[ASSIGNMENT]: Every line from the one bearing "Create a location for" through the last line of the entries should be printed exactly, with no other output.

[RECORDED DATA]:
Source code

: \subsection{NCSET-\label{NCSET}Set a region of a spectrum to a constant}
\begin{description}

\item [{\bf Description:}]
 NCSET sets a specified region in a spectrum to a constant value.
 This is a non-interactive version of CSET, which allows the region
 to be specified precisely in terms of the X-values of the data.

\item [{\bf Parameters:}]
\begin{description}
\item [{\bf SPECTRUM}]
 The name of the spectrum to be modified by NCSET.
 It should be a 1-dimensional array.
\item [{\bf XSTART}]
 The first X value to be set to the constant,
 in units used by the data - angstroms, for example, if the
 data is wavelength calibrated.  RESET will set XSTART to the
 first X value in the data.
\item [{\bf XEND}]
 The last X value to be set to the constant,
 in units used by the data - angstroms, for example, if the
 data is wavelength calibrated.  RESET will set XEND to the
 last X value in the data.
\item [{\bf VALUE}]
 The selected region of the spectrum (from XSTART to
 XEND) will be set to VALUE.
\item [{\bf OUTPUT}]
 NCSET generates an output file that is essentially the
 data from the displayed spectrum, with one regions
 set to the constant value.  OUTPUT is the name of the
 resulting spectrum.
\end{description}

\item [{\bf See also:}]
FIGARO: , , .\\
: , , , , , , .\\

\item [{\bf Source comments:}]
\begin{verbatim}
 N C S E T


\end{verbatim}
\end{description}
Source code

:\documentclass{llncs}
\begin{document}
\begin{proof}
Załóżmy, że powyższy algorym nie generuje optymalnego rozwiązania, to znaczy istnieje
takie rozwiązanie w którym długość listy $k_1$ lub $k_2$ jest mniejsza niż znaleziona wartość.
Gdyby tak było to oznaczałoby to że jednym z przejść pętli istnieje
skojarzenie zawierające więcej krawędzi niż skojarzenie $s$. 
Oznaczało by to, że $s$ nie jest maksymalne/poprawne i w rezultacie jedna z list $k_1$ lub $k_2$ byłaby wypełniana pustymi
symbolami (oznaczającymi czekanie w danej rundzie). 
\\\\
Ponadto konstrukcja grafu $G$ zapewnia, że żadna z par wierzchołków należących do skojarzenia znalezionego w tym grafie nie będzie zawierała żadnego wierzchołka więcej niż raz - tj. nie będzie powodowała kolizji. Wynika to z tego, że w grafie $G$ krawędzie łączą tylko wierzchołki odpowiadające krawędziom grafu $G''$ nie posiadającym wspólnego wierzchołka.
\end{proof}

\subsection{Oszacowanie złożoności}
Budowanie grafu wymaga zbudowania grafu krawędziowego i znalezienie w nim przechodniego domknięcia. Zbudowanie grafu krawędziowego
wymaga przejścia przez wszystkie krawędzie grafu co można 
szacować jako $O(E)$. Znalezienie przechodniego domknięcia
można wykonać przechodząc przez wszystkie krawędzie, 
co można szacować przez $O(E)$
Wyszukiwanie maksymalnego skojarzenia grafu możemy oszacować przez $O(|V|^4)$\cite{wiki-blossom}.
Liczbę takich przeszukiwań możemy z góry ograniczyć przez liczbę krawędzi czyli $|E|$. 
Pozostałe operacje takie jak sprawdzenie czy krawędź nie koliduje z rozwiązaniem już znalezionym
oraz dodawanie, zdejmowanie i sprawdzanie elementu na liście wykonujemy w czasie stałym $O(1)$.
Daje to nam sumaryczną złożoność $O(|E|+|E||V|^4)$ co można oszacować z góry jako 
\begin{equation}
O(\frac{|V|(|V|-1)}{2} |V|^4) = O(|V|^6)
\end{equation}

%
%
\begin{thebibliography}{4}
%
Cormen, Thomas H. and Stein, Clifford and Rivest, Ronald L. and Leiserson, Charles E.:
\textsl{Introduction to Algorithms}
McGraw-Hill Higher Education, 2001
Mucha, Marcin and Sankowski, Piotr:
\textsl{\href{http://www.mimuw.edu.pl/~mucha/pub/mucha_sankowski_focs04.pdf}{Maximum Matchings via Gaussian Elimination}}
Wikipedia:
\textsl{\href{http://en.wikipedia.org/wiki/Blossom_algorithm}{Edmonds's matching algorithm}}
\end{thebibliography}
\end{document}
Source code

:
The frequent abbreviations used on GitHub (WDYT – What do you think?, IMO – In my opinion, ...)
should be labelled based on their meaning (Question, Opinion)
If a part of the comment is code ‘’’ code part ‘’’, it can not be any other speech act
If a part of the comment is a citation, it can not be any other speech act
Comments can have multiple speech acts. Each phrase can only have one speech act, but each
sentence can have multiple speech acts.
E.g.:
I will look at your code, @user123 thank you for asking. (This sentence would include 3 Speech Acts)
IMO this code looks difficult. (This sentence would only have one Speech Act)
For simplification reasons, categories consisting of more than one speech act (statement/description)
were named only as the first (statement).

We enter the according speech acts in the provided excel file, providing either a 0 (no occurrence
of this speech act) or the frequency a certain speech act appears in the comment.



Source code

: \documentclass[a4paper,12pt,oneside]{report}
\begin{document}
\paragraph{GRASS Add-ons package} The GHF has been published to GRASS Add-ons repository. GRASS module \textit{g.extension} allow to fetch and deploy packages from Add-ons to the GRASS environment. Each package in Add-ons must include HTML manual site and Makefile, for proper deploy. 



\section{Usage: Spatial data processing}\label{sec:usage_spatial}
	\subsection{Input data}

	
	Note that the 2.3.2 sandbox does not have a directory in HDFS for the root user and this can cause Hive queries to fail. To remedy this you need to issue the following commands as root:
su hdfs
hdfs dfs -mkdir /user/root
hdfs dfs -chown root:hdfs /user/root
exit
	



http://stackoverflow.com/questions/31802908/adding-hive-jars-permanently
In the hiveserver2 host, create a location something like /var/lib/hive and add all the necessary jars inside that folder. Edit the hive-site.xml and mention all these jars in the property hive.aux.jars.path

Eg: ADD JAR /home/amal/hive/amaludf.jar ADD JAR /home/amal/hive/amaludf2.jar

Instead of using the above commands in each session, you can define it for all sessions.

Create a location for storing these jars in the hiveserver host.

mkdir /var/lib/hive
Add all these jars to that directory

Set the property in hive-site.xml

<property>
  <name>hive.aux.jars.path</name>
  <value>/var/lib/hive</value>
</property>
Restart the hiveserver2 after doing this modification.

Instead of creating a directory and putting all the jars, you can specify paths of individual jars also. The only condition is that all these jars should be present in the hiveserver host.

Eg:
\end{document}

[EXERCISE SOLUTION]:
Create a location for storing these jars in the hiveserver host.

mkdir /var/lib/hive
Add all these jars to that directory

Set the property in hive-site.xml

<property>
  <name>hive.aux.jars.path</name>
  <value>/var/lib/hive</value>
</property>
Restart the hiveserver2 after doing this modification.

Instead of creating a directory and putting all the jars, you can specify paths of individual jars also. The only condition is that all these jars should be present in the hiveserver host.

Eg:
\end{document}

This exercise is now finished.